### WHAT YOU HAVE TO DO
Using the material that follows, identify and copy each line with the string "paper".
---
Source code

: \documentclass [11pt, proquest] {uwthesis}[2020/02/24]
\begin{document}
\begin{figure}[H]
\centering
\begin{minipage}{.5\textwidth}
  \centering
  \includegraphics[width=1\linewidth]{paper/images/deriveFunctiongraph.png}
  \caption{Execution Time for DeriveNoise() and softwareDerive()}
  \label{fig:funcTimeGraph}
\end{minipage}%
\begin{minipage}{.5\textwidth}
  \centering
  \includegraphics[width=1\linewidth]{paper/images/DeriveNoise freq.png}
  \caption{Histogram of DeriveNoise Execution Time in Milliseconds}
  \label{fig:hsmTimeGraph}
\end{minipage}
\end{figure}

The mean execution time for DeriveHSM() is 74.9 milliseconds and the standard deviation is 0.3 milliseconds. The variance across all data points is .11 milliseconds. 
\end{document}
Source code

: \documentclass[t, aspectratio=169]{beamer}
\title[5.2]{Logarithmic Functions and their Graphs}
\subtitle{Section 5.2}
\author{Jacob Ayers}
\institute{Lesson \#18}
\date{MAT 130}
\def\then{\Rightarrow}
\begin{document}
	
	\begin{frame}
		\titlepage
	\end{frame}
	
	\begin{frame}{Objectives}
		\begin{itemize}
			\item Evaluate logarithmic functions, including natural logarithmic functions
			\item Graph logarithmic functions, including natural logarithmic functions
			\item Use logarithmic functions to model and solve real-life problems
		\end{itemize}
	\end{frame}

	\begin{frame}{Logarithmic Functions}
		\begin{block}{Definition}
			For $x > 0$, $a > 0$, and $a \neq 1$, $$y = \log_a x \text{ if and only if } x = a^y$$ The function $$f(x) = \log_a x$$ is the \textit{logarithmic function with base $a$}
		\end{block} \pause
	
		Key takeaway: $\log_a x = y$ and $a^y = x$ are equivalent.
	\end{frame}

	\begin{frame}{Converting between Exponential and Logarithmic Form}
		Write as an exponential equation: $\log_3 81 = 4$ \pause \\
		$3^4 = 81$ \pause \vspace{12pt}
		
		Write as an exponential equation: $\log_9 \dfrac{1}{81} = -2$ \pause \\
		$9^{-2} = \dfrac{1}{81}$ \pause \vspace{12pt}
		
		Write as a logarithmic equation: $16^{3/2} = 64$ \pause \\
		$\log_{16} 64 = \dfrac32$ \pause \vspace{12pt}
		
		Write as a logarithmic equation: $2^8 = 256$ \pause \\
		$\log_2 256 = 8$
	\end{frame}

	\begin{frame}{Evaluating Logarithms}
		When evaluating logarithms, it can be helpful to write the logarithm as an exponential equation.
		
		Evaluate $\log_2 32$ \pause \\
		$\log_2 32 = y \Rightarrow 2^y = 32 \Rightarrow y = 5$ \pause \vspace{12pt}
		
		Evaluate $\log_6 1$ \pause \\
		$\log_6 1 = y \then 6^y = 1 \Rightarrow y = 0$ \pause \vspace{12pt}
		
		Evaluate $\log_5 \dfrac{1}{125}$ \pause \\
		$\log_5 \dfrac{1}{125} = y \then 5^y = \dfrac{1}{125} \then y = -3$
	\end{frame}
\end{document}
---
### REPLY
  \includegraphics[width=1\linewidth]{paper/images/deriveFunctiongraph.png}
  \includegraphics[width=1\linewidth]{paper/images/DeriveNoise freq.png}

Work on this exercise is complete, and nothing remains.